What the task requires
Filter the listing below, keeping only the lines with the word "density".

Task input
######

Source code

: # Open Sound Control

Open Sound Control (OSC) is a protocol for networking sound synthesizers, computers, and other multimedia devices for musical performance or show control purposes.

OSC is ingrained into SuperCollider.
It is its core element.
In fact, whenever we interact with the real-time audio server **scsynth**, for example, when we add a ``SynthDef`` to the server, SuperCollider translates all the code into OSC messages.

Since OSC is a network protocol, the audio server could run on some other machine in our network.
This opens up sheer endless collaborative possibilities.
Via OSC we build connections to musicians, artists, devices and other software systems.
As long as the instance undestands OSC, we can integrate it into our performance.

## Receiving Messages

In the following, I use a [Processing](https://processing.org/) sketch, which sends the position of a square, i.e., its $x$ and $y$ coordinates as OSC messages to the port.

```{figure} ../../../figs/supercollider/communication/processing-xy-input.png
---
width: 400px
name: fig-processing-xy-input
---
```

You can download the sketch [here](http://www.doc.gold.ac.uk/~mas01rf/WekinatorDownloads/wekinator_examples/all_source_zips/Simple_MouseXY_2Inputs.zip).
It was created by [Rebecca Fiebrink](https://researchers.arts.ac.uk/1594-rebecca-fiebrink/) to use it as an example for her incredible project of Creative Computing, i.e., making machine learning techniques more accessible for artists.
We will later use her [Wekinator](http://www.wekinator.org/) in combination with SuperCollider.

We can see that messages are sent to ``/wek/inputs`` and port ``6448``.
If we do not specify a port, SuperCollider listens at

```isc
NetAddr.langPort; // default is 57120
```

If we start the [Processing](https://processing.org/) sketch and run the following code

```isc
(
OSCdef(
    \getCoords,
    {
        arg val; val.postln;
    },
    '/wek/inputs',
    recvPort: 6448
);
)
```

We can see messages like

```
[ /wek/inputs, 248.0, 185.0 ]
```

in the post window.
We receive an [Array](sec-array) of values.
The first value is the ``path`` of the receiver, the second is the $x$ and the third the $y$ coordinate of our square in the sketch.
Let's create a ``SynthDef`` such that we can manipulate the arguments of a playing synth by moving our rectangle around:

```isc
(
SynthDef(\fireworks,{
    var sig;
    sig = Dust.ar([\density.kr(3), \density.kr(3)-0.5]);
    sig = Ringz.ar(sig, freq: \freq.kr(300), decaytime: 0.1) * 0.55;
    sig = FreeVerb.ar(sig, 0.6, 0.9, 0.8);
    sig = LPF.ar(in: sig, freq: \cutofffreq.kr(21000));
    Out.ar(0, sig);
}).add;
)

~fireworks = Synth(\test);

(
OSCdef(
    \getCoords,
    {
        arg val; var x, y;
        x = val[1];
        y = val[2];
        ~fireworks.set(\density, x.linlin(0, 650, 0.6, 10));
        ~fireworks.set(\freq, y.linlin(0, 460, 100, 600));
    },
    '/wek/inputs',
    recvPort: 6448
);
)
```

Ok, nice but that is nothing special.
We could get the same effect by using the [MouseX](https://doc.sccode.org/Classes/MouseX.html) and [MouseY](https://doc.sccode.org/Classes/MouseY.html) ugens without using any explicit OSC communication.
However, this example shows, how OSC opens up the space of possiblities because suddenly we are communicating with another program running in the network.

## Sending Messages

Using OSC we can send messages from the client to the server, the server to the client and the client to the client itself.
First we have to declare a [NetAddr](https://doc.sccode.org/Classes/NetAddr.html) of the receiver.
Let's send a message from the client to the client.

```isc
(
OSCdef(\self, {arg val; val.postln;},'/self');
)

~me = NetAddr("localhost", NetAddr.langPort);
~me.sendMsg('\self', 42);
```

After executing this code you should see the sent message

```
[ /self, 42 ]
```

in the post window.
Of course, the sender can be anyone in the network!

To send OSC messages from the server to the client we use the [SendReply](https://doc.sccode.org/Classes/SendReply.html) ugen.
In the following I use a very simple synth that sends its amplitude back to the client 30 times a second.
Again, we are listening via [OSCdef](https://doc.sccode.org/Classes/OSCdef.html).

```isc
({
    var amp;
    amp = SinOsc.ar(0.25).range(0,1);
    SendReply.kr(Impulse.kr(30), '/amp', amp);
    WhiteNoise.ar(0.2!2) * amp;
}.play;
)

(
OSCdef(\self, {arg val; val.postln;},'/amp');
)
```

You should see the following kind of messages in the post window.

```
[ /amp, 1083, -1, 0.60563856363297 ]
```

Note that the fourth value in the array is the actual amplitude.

######

Result of the task
    sig = Dust.ar([\density.kr(3), \density.kr(3)-0.5]);
        ~fireworks.set(\density, x.linlin(0, 650, 0.6, 10));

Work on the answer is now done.